Effectively stunted?

As a psychologist, I'm often called upon to nod and frown, whilst someone pays me lots of money so they can recline on a leather couch. Sometimes, I even get to do some psychology, which mainly consists of mentioning the word schizophrenia, tutting and frowning, like the world's axis rests on the gravitas of my words. Then I get paid lots! It's great.

So, in the case of the movies, I diagnose... schizophrenia! Or rather, multiple personality disorder (that costs double). The Movies wanted to be both a great management sim and a great movie-making program, and found that it couldn't live up to both. It wasn't bad by any means - a solid Ron Howard standard of game, rather than the hoped-for Terry Gilliam. It was just that the management side was difficult to navigate and control, while the movie-making side proved hard to get good results; you could make much better machinima with an FPS, a few friends and Microsoft movie-maker. Look upon Stunts & Effects as electro-shock therapy then. It looks spectacular, it sounds cool, and it might just heal those niggling weaknesses. Or it could drive the movies deep into mediocre madness.

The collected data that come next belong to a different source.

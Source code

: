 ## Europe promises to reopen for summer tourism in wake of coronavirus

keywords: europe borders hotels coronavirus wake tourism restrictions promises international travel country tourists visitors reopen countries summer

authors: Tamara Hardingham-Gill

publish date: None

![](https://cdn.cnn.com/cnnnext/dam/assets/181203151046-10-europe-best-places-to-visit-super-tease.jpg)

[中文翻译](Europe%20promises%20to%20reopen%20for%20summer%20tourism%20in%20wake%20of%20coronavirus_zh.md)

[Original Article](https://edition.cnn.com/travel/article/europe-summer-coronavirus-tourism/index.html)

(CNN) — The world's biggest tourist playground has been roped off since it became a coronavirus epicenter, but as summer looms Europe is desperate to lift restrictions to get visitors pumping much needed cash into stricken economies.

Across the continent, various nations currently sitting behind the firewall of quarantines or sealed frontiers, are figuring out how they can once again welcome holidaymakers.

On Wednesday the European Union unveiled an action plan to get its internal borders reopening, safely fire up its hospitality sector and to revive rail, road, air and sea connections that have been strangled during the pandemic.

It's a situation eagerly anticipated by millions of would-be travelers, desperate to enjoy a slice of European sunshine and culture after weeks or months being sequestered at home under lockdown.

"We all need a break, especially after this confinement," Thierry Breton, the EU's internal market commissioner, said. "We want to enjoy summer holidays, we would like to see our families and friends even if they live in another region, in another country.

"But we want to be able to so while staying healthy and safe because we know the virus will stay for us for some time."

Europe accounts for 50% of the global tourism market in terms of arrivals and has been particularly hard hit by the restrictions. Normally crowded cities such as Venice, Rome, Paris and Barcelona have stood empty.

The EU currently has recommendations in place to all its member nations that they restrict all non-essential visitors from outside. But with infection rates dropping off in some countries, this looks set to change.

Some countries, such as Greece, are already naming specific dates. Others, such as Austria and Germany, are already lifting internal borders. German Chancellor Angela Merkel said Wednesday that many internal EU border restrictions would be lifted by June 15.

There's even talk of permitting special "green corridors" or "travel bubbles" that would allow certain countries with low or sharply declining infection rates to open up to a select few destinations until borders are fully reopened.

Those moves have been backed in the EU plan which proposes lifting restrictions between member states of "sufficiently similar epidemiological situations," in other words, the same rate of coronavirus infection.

Stuns & Effects does exactly what the Ronseal feller says. Starting in 1960 it adds a new class of actor, the Stuntman, as well as a selection of supporting buildings and sets, and updates some existing sets. The effect of the Effects bit is to improve how these sets look, by adding in fire, explosions and so forth. We're not going to touch on the effects bit again, so we'll just say it makes the movies look ever so slightly nicer. There are some extra-cool sets included as well, from green and blue screen stages, which allow you to replicate just about any scene, to a miniature city set.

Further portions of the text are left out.